My textbook stated the following corollary from the Weierstrass Intermediate Value Theorem:
Let $f$ be a continuous mapping of $[0,1]$ into $[0,1]$. Then $\exists z \in [0,1]: f(z)=z$
And the proof they gave for this is quite simple:
If $f(0)=0 \vee f(1)=1$ then this is obviously true so let's see the case where $f(0) > 0$ and $f(1) < 1$.
Let's define $g:[0,1]\to \Bbb R$ such that $g(x)= x - f(x)$. Then $g$ is continuous. We have that $g(0) = - f(0) < 0$ and $g(1) = 1- f(1) > 0$ so $\exists z \in [0,1]: g(z)= 0$ which is the same as saying $z - f(z) = 0 \iff f(z) = 0$.
So, now they ask me to prove that:
If $f$ is a continuous function from $[a,b]$ to itself then there is a fixed point.
I think they want the reader (me in this case) to prove this by adapting the proof that they gave for the case where $[a,b] = [0,1]$ but I was not capable of doing so. What I did was:
We know that $[0,1] \cong [a,b]$, so let $g:[0,1] \to [a,b]$ be an homeomorphism.

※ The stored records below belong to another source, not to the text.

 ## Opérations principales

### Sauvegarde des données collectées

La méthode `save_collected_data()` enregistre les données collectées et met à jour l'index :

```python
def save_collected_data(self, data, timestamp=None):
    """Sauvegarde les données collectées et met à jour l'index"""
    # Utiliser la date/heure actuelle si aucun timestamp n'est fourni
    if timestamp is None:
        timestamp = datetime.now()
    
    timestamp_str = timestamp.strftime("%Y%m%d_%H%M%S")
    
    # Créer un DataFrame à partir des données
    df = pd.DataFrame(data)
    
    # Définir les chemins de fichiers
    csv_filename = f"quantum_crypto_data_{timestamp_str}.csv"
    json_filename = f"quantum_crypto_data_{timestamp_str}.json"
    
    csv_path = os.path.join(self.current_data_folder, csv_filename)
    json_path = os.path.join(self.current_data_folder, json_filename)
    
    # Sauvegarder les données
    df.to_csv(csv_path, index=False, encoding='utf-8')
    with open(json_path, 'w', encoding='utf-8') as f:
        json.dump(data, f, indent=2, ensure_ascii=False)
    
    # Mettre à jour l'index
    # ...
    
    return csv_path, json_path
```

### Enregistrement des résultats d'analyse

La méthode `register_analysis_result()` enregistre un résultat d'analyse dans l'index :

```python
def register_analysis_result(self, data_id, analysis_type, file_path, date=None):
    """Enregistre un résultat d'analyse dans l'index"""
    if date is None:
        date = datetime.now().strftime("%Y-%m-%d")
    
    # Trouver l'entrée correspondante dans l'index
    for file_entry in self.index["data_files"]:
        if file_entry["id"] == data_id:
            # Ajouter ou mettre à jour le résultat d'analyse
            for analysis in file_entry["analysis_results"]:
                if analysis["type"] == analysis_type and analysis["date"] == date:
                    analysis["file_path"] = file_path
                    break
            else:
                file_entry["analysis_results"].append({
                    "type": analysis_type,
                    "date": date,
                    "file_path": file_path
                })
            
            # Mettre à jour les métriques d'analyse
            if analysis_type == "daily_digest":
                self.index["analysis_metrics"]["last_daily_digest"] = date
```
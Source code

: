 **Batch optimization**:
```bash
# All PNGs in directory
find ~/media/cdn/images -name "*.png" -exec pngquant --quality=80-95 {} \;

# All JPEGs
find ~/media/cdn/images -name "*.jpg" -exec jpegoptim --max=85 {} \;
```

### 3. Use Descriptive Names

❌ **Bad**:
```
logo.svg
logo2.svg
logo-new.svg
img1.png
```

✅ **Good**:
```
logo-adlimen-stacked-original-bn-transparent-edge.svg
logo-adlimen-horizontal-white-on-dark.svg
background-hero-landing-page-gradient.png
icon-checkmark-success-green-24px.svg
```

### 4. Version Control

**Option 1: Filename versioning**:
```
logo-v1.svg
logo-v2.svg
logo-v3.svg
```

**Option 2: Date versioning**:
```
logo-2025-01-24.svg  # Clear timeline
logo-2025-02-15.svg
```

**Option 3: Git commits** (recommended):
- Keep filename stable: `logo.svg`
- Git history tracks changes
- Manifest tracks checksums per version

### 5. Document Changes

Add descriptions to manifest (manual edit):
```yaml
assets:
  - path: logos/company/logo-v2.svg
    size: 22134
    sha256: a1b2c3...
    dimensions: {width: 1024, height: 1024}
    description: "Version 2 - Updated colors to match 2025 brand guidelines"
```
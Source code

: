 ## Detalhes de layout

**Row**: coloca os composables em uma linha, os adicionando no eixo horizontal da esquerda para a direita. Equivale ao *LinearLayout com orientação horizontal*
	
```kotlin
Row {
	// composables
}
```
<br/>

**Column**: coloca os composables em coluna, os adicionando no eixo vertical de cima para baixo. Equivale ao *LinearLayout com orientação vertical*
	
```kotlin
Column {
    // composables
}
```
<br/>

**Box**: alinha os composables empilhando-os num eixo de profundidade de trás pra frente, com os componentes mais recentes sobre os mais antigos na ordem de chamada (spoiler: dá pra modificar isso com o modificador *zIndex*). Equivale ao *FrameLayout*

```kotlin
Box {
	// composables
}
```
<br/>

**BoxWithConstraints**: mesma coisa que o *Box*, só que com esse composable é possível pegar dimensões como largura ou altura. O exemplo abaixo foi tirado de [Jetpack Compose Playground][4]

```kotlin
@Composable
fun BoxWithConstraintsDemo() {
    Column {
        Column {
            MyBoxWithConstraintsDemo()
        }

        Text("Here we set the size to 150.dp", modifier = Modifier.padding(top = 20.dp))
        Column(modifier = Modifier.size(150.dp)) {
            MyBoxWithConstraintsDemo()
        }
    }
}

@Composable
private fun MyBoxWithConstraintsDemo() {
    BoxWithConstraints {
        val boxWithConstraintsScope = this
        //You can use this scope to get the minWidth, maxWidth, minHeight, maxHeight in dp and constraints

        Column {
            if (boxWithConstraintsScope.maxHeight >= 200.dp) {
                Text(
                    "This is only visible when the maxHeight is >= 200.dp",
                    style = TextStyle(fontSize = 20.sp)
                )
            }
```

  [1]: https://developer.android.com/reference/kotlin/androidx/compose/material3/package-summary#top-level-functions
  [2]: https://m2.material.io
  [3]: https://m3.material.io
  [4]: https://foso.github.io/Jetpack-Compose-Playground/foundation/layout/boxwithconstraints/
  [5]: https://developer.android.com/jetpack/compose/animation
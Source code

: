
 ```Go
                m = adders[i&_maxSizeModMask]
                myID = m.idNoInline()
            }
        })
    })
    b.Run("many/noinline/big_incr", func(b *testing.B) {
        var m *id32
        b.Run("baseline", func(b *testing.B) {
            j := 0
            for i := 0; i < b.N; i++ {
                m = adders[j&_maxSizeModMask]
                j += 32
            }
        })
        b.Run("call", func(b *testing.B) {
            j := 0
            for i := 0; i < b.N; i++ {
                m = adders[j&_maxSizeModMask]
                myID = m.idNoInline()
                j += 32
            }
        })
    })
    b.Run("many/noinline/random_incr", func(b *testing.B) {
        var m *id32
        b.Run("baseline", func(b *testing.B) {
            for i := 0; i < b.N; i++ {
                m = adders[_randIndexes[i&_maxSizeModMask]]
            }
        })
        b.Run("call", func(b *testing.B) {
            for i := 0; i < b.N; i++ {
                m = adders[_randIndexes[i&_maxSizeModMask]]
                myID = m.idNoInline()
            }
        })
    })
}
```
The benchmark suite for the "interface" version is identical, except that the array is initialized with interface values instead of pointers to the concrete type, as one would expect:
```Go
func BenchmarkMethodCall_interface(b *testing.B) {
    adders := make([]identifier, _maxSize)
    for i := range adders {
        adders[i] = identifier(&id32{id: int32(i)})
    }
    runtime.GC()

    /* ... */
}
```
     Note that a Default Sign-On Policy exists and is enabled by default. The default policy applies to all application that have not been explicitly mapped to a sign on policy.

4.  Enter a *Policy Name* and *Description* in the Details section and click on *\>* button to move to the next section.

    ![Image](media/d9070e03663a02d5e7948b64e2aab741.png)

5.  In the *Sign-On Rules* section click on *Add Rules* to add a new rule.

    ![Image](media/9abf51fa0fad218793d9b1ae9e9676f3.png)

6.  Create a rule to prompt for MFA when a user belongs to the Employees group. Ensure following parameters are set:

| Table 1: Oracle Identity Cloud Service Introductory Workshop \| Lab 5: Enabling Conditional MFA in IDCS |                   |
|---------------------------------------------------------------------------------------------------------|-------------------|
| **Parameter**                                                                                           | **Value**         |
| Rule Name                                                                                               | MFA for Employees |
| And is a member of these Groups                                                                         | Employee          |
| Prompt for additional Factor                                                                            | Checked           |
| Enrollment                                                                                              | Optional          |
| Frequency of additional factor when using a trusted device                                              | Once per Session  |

Let's define a function $f':[0,1] \to [0,1]$ as $f' = \left(g^{-1} \circ f \circ g\right)(x)$. Because each function is continuous then the composition of functions is also continuous. By the corollary $\exists z \in [0,1]: f'(z) = z$. This means:
$$\left(g^{-1} \circ f \circ g\right)(z) = z$$
as $g$ is bijective we can apply $g$ to both sides and get:
$$f(g(z)) = g(z)$$
So there exists a fixed point for the function $f$.
Now, first of all, is my proof correct or am I missing some detail?
Second: How can I prove this by adapting the proof they gave for the corollary?
Your proof is fine, and in fact shows someting more general: the FPP is a topological property. (FPP= fixed point property, every $f: X \to X$ that is continuous has a fixed point)
The proof from the text is easily adaptable (but it gets a bit messy). But it's better IMHO to do it the way you did, and note that this fact doesn't hinge on $[0,1]$ per se but on the "topological type" of $[0,1]$.